- PROBLEM DESCRIPTION -
Using the records below, locate all lines containing "fugitive" and return them.

- SUPPLIED RECORDS -

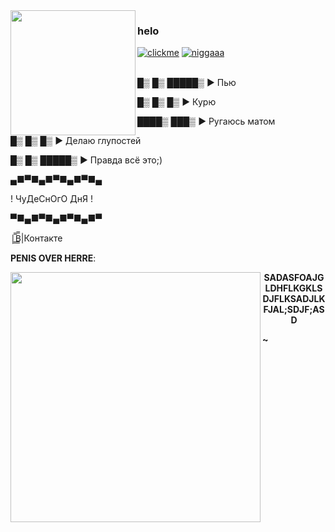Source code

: <img align="left" src="https://i.imgur.com/8QouOya.png" width="200">

### helo

[![clickme](https://img.shields.io/badge/CLICK%20ME-blue)](https://gen1337.github.io/projects/2.html) [![niggaaa](https://img.shields.io/badge/NEVERLOSE.SS-8A2BE2)](https://gen1337.github.io/projects/nigga.html)

<br>
█▒ █▒ █████▒ ► Пью

█▒ █▒ █▒ ► Курю

████▒ ███▒ ► Ругаюсь матом

█▒ █▒ █▒ ► Делаю глупостей

█▒ █▒ █████▒ ► Правда всё это;)

▄■▀■▄■▀■▄■▀■▄

! ЧуДеСнОгО ДнЯ !

▀■▄■▀■▄■▀■▄■▀

|̳̿В̳̿|Контакте

**PENIS OVER HERRE**:

<img align="left" src="https://i.ytimg.com/vi/ZFQL1J5fMyA/oar2.jpg?sqp=-oaymwEiCNAFENAFSFqQAgHyq4qpAxEIARUAAAAAJQAAyEI9AICiQw==&rs=AOn4CLAoKqEGfjVDfaZmZCfjO9-i6Ymbeg" width="400">                                                                                                                                                                                                                                                                                                                                                                                                                                        

<center>

**SADASFOAJGLDHFLKGKLSDJFLKSADJLKFJAL;SDJF;ASD**

</center>





**~**
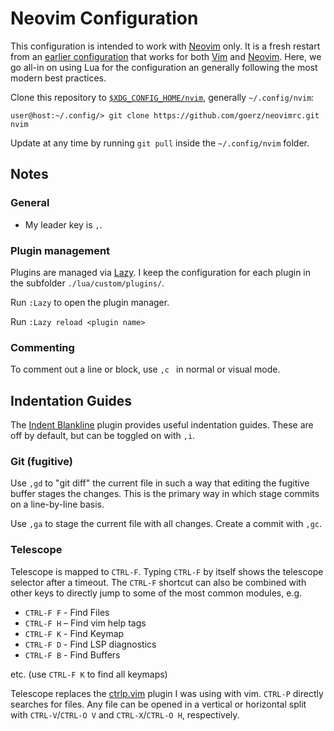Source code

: # Neovim Configuration

This configuration is intended to work with [Neovim][] only. It is a fresh
restart from an [earlier configuration](https://github.com/goerz/vimrc) that
works for both [Vim][] and [Neovim][]. Here, we go all-in on using Lua for the
configuration an generally following the most modern best practices.

Clone this repository to
[`$XDG_CONFIG_HOME/nvim`](https://neovim.io/doc/user/nvim.html#nvim-from-vim),
generally `~/.config/nvim`:

    user@host:~/.config/> git clone https://github.com/goerz/neovimrc.git nvim

Update at any time by running `git pull` inside the `~/.config/nvim` folder.

[Vim]: http://www.vim.org
[Neovim]: https://neovim.io


## Notes


### General

* My leader key is `,`.


### Plugin management

Plugins are managed via [Lazy](https://github.com/folke/lazy.nvim). I keep the
configuration for each plugin in the subfolder `./lua/custom/plugins/`.

Run `:Lazy` to open the plugin manager.

Run `:Lazy reload <plugin name>`


### Commenting

To comment out a line or block, use `,c ` in normal or visual mode.

## Indentation Guides

The [Indent Blankline](https://github.com/lukas-reineke/indent-blankline.nvim) plugin provides useful indentation guides. These are off by default, but can be toggled on with `,i`.

### Git (fugitive)

Use `,gd` to "git diff" the current file in such a way that editing the fugitive buffer stages the changes. This is the primary way in which stage commits on a line-by-line basis.

Use `,ga` to stage the current file with all changes. Create a commit with `,gc`.


### Telescope

Telescope is mapped to `CTRL-F`. Typing `CTRL-F` by itself shows the telescope selector after a timeout. The `CTRL-F` shortcut can also be combined with other keys to directly jump to some of the most common modules, e.g.

* `CTRL-F F` - Find Files
* `CTRL-F H` – Find vim help tags
* `CTRL-F K` - Find Keymap
* `CTRL-F D` - Find LSP diagnostics
* `CTRL-F B` - Find Buffers

etc. (use `CTRL-F K` to find all keymaps)

Telescope replaces the [ctrlp.vim](https://github.com/kien/ctrlp.vim) plugin I was using with vim. `CTRL-P` directly searches for files. Any file can be opened in a vertical or horizontal split with `CTRL-V`/`CTRL-O V` and `CTRL-X`/`CTRL-O H`, respectively.
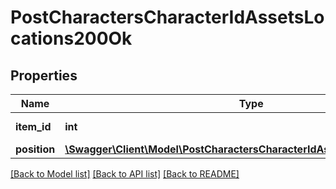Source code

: # PostCharactersCharacterIdAssetsLocations200Ok

## Properties
Name | Type | Description | Notes
------------ | ------------- | ------------- | -------------
**item_id** | **int** | item_id integer | 
**position** | [**\Swagger\Client\Model\PostCharactersCharacterIdAssetsLocationsPosition**](PostCharactersCharacterIdAssetsLocationsPosition.md) |  | 

[[Back to Model list]](../../README.md#documentation-for-models) [[Back to API list]](../../README.md#documentation-for-api-endpoints) [[Back to README]](../../README.md)

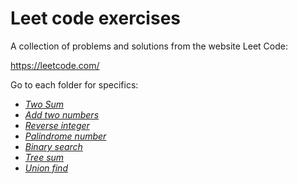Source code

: # Leet code exercises

A collection of problems and solutions from the website Leet Code:

https://leetcode.com/

Go to each folder for specifics:

- [_Two Sum_][1]
- [_Add two numbers_][2]
- [_Reverse integer_][3]
- [_Palindrome number_][4]
- [_Binary search_][5]
- [_Tree sum_][6]
- [_Union find_][7]

[1]: https://github.com/joantolos/leet-code/tree/main/two-sum
[2]: https://github.com/joantolos/leet-code/tree/main/add-two-numbers
[3]: https://github.com/joantolos/leet-code/tree/main/reverse-integer
[4]: https://github.com/joantolos/leet-code/tree/main/palindrome-number
[5]: https://github.com/joantolos/leet-code/tree/main/binary-search
[6]: https://github.com/joantolos/leet-code/tree/main/three-sum
[7]: https://github.com/joantolos/leet-code/tree/main/union-find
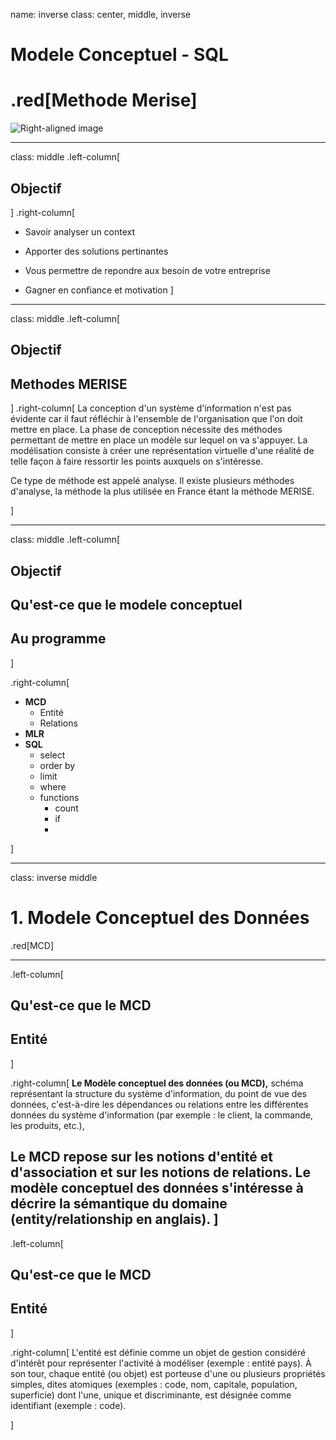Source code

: name: inverse
class: center, middle, inverse
# Modele Conceptuel - SQL
# .red[Methode Merise]
![Right-aligned image](https://ri7.fr/wp-content/uploads/2020/12/logo2-h-195x64-light.png)

---

class: middle
.left-column[
## Objectif
]
.right-column[
- Savoir analyser un context

- Apporter des solutions pertinantes

- Vous permettre de repondre aux besoin de votre entreprise

- Gagner en confiance et motivation
]

---

class: middle
.left-column[
## Objectif
## Methodes MERISE
]
.right-column[
La conception d'un système d'information n'est pas évidente car il faut réfléchir à l'ensemble de l'organisation que l'on doit mettre en place. La phase de conception nécessite des méthodes permettant de mettre en place un modèle sur lequel on va s'appuyer. La modélisation consiste à créer une représentation virtuelle d'une réalité de telle façon à faire ressortir les points auxquels on s'intéresse.

Ce type de méthode est appelé analyse. Il existe plusieurs méthodes d'analyse, la méthode la plus utilisée en France étant la méthode MERISE.


]

---

class: middle
.left-column[
## Objectif
## Qu'est-ce que le modele conceptuel
## Au programme
]

.right-column[
- **MCD**
  - Entité
  - Relations
- **MLR**
- **SQL**
  - select
  - order by
  - limit
  - where
  - functions
    - count
    - if
    - 
]

---
class: inverse middle

# 1. Modele Conceptuel des Données
.red[MCD]

---

.left-column[
## Qu'est-ce que le MCD
## Entité
]

.right-column[
  **Le Modèle conceptuel des données (ou MCD),** schéma représentant la structure du système d'information, du point de vue des données, c'est-à-dire les dépendances ou relations entre les différentes données du système d'information (par exemple : le client, la commande, les produits, etc.),

  Le MCD repose sur les notions d'entité et d'association et sur les notions de relations. Le modèle conceptuel des données s'intéresse à décrire la sémantique du domaine (entity/relationship en anglais).
]
---

.left-column[
## Qu'est-ce que le MCD
## Entité
]

.right-column[
L'entité est définie comme un objet de gestion considéré d'intérêt pour représenter l'activité à modéliser (exemple : entité pays). À son tour, chaque entité (ou objet) est porteuse d'une ou plusieurs propriétés simples, dites atomiques (exemples : code, nom, capitale, population, superficie) dont l'une, unique et discriminante, est désignée comme identifiant (exemple : code).

]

- WRITTEN RESPONSE -
### Git (fugitive)
Use `,gd` to "git diff" the current file in such a way that editing the fugitive buffer stages the changes. This is the primary way in which stage commits on a line-by-line basis.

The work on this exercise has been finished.